Security consisted of an overweight and pimple-faced man in his late twenties dozing on a stump with a cigarette drooping out of the corner of his mouth. He was wearing jeans and a down coat, which bore the screaming eagle logo. He had what appeared to be a Kalashnikov AK-47 across his lap, but as Tritt pulled the truck to a stop and the pimple-faced idiot stood up, he saw that it was a.22-caliber German knockoff. In Pimple Face's big hands it looked like a toy, which was, effectively, what it was.
"Outa the truck," said Pimple Face, gesturing with the rifle, stepping forward. He was wearing scuffed high-tops. Some uniform. Tritt could see the long lever safety was blocking the breech.
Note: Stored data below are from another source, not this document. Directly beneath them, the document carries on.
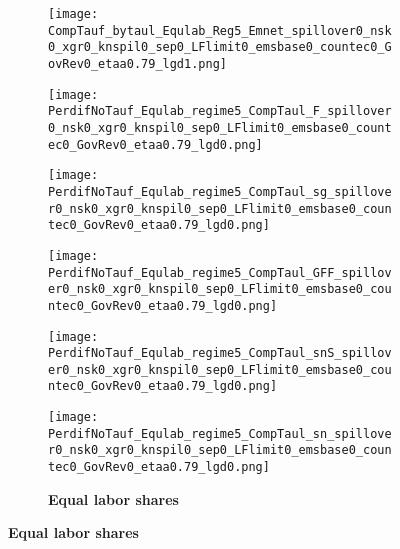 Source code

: \begin{figure}[h!!]
		\begin{subfigure}{0.75\textwidth}
			\caption{\textbf{Equal labor shares} }
			\begin{minipage}[]{0.32\textwidth}
				\texttt{[image: CompTauf\_bytaul\_Equlab\_Reg5\_Emnet\_spillover0\_nsk0\_xgr0\_knspil0\_sep0\_LFlimit0\_emsbase0\_countec0\_GovRev0\_etaa0.79\_lgd1.png]}
			\end{minipage}	
			\begin{minipage}[]{0.32\textwidth}
					\captionsetup{width=.45\linewidth}				\texttt{[image: PerdifNoTauf\_Equlab\_regime5\_CompTaul\_F\_spillover0\_nsk0\_xgr0\_knspil0\_sep0\_LFlimit0\_emsbase0\_countec0\_GovRev0\_etaa0.79\_lgd0.png]}
			\end{minipage}
			\begin{minipage}[]{0.32\textwidth}
			\captionsetup{width=.45\linewidth}				\texttt{[image: PerdifNoTauf\_Equlab\_regime5\_CompTaul\_sg\_spillover0\_nsk0\_xgr0\_knspil0\_sep0\_LFlimit0\_emsbase0\_countec0\_GovRev0\_etaa0.79\_lgd0.png]}
		\end{minipage}
			\begin{minipage}[]{0.32\textwidth}
				\texttt{[image: PerdifNoTauf\_Equlab\_regime5\_CompTaul\_GFF\_spillover0\_nsk0\_xgr0\_knspil0\_sep0\_LFlimit0\_emsbase0\_countec0\_GovRev0\_etaa0.79\_lgd0.png]}
			\end{minipage}
		\begin{minipage}[]{0.32\textwidth}
		\texttt{[image: PerdifNoTauf\_Equlab\_regime5\_CompTaul\_snS\_spillover0\_nsk0\_xgr0\_knspil0\_sep0\_LFlimit0\_emsbase0\_countec0\_GovRev0\_etaa0.79\_lgd0.png]}
	\end{minipage}
\begin{minipage}[]{0.32\textwidth}
\texttt{[image: PerdifNoTauf\_Equlab\_regime5\_CompTaul\_sn\_spillover0\_nsk0\_xgr0\_knspil0\_sep0\_LFlimit0\_emsbase0\_countec0\_GovRev0\_etaa0.79\_lgd0.png]}
\end{minipage}
		\end{subfigure} 
		

\end{figure}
It would take the oafish young man a good second to thumb it off and then charge the weapon by pulling back the bolt.
"Put it away," said Tritt, pulling the big Desert Eagle out from under his Windbreaker.
Pimple Face stared at the gleaming handgun and fumbled with the safety on the baby AK. From the driver's seat, Tritt shot him in the foot, blowing off the front of one of the old, floppy sneakers. The young man screamed, his howl lost in the booming echo of the big automatic as it rumbled around the surrounding cedar-clad hills. Pimple Face dropped to the ground, screaming, blood pumping out of his ruined foot. Tears poured down his fat cheeks. The blood from his foot congealed in the snow like cat crap in a litter box.
"You shooted me!" moaned the fat young man, writhing in the dirt.
"No, I shot you," said Tritt, staring down at him from the truck. "And I'll shoot you in the other foot unless you tell me where DeJean is within the next ten seconds."
"Up to the communications center," groaned the young man, his teeth gritted with pain. The blood still poured into the snow. He was losing a lot of blood and he was going pale. Tritt recognized the signs of shock.
"Where's that?" Tritt asked.
"Up ta the lodge. By the tennis courts," grunted Pimple Face. He was looking nauseated now, flop sweat running down his jawline.
"You're going to pass out in a second. You might puke, so make sure you're on your side. Don't worry. I'll send someone down to patch you up when I find DeJean."
"You bastid, you shooted me," whispered Pimple Face, snot streaming from his nostrils in two gleaming snail trails. His eyes rolled back and he faded out. He was rolled into a fetal ball, his back against the stump. The blood kept coming. He'd need a hospital soon or he'd lose the foot. Fortunes of war, thought Tritt. He put the big black truck into drive and rolled slowly up the road.
There was an old tumbledown log building on the crest of a low rise on his left and an open field with what looked like a giant plywood tepee in the center of the clearing. The tepee was stained and weathered, tilting slightly to the right, painted Indian symbols almost completely faded away by time and the elements. The field was snow covered, but Tritt could still see the raised wooden tent platforms. He passed an old gravel parking area. There were half a dozen vehicles, mostly trucks, mostly old and all American made, parked.
Standing on its own as though the other vehicles didn't want to chance scratching the paint was a bright red army surplus Humvee. Driving past, Tritt read the license plate on the back of the brutal-looking vehicle: PATRIOT. Not difficult to figure out who owned it. Beyond the parking lot on a ridge overlooking the lake was a large, rough log structure with a snowy roof. There were two flags on the wooden pole in front of the lodge: DeJean's screaming eagle riding above Maine's moose and pine tree.